Published on 2025-08-09
Yesterday I got bitten by an insidious bug at work while working on Kratos. Fortunately a test caught it before it got merged. The more I work on big, complex software, the more I deeply appreciate tests, even though I do not necessarily enjoy writing them. Anyways, I lost a few hours investigating this issue, and this could happen to anyone, I think.
Let's get into it. I minimized the issue in a stand-alone program in just 100 lines.
You can have a look at the real production code here if you are interested. After all, it's open source!
Today, we are writing a program validating passwords. Well, the most minimal version thereof. It contains the old password, takes the new password on the command line, and runs a few checks to see if this password is fine:
For simplicity, the Have I Been Pawned API in our reproducer is just a text file with passwords in clear.
One last thing: passwords are (obviously, I hope) never stored in clear, and we instead store a hash using a password hashing function specially designed to take up a lot of computational power to hinder brute-force attacks. Typically, that can take hundreds of milliseconds or even seconds (depending on the cost factor) for one hash.

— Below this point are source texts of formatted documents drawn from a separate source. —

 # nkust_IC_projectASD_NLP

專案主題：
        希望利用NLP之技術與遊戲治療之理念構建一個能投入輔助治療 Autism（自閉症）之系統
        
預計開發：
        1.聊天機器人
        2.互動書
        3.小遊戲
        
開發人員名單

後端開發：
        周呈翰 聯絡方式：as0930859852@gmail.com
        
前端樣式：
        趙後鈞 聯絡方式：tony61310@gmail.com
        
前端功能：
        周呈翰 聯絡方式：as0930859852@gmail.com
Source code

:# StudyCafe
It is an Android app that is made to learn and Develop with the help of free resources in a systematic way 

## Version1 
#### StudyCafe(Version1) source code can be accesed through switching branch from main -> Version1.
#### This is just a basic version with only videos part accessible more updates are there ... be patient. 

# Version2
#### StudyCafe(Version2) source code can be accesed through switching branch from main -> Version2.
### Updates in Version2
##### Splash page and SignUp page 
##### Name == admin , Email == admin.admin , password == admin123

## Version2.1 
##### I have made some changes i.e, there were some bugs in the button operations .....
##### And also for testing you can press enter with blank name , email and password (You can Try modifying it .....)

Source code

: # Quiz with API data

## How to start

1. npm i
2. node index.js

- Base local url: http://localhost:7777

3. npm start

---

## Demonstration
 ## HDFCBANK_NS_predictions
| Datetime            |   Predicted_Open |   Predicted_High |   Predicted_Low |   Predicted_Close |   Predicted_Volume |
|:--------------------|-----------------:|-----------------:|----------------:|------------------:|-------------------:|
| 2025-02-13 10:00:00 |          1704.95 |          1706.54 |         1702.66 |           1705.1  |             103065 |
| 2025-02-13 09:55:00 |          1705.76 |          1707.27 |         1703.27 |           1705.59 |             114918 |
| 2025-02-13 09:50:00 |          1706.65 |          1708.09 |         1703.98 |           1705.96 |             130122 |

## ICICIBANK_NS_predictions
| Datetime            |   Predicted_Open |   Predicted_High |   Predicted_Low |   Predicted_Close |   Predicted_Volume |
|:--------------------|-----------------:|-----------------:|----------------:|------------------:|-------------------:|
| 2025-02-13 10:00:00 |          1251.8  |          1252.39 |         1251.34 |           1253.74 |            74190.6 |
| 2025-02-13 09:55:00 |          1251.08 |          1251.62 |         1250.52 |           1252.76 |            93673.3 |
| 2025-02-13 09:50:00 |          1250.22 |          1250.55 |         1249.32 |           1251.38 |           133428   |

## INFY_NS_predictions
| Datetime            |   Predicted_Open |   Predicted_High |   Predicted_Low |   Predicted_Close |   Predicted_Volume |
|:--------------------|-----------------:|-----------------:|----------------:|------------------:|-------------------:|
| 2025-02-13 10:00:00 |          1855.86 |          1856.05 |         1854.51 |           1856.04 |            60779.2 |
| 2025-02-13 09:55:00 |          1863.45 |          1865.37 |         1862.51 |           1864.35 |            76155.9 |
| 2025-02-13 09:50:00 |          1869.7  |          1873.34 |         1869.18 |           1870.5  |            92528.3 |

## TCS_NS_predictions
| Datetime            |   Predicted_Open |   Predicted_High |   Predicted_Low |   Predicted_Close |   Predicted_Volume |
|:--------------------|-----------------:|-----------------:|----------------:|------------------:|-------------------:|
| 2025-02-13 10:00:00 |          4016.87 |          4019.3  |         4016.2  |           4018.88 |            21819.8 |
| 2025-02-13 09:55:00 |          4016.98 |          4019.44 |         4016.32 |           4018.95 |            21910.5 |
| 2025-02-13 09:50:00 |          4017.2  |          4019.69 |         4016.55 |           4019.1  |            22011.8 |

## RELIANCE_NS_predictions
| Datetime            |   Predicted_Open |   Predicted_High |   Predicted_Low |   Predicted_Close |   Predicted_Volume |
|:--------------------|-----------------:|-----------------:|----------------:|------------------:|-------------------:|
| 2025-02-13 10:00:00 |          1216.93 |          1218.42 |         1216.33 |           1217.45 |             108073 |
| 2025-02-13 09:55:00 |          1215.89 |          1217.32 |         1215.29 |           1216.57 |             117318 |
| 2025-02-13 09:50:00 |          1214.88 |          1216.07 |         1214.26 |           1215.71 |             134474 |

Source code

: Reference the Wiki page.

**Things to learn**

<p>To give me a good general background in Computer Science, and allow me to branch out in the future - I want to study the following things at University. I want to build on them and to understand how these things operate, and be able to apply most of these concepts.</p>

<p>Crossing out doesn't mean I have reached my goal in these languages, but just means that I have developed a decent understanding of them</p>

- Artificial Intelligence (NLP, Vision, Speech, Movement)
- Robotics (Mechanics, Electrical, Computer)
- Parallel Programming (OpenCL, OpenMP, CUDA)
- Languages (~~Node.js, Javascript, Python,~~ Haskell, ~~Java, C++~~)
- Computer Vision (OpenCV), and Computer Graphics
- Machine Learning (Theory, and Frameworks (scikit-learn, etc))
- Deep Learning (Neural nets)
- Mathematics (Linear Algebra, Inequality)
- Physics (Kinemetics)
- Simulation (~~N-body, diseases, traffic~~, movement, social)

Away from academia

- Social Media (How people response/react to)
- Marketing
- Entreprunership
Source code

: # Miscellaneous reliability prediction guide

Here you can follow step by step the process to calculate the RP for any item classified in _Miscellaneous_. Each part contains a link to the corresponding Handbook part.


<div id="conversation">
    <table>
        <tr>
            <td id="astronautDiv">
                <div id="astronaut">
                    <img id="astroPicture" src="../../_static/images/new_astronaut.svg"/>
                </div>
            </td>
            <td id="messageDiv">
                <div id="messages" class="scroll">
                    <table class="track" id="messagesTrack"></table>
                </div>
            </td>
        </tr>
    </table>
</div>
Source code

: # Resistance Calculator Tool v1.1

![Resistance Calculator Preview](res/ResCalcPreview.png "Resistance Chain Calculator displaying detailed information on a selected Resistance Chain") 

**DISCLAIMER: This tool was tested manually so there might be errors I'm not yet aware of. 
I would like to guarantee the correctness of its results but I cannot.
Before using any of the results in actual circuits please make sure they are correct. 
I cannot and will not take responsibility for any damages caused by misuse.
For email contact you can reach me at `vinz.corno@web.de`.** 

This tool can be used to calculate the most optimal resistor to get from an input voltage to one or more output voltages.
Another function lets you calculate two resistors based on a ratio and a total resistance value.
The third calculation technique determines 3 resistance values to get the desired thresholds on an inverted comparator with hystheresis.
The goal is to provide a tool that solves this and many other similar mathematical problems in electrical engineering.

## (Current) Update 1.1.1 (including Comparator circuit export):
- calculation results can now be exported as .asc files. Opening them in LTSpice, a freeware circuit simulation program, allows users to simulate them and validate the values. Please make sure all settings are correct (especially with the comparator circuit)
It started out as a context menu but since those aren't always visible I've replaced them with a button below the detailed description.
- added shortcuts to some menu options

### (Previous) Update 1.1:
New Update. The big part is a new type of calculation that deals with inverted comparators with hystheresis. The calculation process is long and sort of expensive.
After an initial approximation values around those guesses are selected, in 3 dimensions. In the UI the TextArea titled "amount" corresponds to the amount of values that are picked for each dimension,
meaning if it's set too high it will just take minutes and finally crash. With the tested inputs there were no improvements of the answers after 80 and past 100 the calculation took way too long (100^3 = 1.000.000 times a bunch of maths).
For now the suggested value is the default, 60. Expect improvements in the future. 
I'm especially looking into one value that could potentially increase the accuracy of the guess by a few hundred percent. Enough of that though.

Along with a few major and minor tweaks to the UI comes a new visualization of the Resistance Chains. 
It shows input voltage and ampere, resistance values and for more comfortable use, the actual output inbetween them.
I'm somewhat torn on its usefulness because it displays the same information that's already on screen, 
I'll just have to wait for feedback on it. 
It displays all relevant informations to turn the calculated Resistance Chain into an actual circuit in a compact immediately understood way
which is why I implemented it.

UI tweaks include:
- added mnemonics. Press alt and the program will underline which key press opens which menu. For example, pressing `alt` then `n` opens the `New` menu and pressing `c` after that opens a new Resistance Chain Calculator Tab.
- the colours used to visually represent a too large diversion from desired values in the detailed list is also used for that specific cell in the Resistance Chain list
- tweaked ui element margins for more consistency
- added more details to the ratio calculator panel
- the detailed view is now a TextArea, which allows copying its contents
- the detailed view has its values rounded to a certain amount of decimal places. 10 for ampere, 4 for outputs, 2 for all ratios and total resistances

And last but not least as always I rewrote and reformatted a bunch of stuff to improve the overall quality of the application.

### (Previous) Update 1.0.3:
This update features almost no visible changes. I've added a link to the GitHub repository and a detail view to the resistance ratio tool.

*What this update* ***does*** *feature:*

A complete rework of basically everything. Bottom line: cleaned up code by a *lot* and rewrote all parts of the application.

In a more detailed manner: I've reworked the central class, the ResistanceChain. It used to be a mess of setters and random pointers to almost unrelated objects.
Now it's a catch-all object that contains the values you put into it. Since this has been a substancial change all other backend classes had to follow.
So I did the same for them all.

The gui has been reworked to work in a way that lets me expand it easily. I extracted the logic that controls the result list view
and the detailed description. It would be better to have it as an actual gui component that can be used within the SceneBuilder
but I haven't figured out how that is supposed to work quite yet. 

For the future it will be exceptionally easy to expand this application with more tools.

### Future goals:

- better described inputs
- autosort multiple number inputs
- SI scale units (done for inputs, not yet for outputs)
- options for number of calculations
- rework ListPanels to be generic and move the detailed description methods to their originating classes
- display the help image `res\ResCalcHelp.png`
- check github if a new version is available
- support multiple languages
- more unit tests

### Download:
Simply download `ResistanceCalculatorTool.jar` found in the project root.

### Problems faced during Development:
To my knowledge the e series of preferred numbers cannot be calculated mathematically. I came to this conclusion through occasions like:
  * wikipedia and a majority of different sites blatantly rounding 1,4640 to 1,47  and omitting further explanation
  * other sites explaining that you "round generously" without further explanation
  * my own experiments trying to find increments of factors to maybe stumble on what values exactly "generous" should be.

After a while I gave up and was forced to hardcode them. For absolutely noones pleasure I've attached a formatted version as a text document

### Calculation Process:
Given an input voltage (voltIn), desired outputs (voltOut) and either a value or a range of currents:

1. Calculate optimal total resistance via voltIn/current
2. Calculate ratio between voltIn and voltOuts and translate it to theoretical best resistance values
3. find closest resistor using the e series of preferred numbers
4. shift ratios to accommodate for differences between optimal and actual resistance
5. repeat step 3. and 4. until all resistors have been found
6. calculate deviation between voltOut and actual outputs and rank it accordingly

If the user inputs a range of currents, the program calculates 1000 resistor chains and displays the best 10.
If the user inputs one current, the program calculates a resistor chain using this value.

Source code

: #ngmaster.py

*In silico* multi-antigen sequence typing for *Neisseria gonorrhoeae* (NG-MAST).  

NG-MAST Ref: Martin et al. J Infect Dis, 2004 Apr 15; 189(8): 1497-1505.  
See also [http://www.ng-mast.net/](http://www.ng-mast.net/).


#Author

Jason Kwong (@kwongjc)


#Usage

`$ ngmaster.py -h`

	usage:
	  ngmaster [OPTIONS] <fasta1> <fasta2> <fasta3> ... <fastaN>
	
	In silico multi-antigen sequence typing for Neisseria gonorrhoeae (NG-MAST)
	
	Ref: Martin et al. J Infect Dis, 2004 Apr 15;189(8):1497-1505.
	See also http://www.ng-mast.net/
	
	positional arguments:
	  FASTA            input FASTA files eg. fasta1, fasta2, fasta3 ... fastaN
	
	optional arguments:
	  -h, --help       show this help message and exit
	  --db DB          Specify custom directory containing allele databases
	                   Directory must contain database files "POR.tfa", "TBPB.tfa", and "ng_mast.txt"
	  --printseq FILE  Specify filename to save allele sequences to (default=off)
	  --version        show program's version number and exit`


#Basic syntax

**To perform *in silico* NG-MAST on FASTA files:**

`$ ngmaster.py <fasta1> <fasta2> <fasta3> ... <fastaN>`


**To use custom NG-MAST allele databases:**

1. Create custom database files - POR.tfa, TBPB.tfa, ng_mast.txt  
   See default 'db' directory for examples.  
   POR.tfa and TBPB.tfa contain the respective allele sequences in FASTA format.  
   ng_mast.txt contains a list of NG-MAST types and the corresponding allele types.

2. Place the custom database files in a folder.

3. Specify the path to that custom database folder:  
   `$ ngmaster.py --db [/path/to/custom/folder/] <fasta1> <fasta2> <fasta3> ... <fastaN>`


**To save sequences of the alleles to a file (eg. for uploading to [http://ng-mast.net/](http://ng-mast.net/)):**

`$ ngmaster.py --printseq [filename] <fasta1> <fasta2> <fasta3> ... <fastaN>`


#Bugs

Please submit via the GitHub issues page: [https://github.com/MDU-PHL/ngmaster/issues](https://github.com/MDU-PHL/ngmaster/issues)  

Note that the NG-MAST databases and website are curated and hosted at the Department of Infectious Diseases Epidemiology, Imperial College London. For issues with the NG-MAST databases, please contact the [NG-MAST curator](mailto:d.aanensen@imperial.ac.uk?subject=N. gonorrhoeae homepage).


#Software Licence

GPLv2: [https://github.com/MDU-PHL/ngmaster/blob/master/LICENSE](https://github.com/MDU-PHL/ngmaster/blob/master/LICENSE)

For performance, if we have to compute this hash, we try to do other things in parallel. To achieve this, we use an errgroup, which has become pretty common place now in Go: it acts as a pool of concurrent tasks (like a wait group) but also takes care of cancelling all tasks whenever an error occurs. This is handy to avoid doing unecessary expensive computations.
Here goes:
package main
import (
"context"
"fmt"
"io"
"net/http"
"os"
"slices"
"strings"
"golang.org/x/crypto/bcrypt"
"golang.org/x/sync/errgroup"
)
// Best effort: if the external API is down, swallow the error: the user should be able to change their password nonetheless.
func checkHaveIBeenPawned(ctx context.Context, pw string) error {
req, err := http.NewRequestWithContext(ctx, "GET", "http://localhost:8000/haveibeenpawned.txt", strings.NewReader(pw))
if err != nil {
return nil
}
resp, err := http.DefaultClient.Do(req)
if err != nil {
return nil
}
defer resp.Body.Close()
if resp.StatusCode != http.StatusOK {
return nil
}
respBody, err := io.ReadAll(resp.Body)
if err != nil {
return nil
}
lines := strings.Split(string(respBody), "\n")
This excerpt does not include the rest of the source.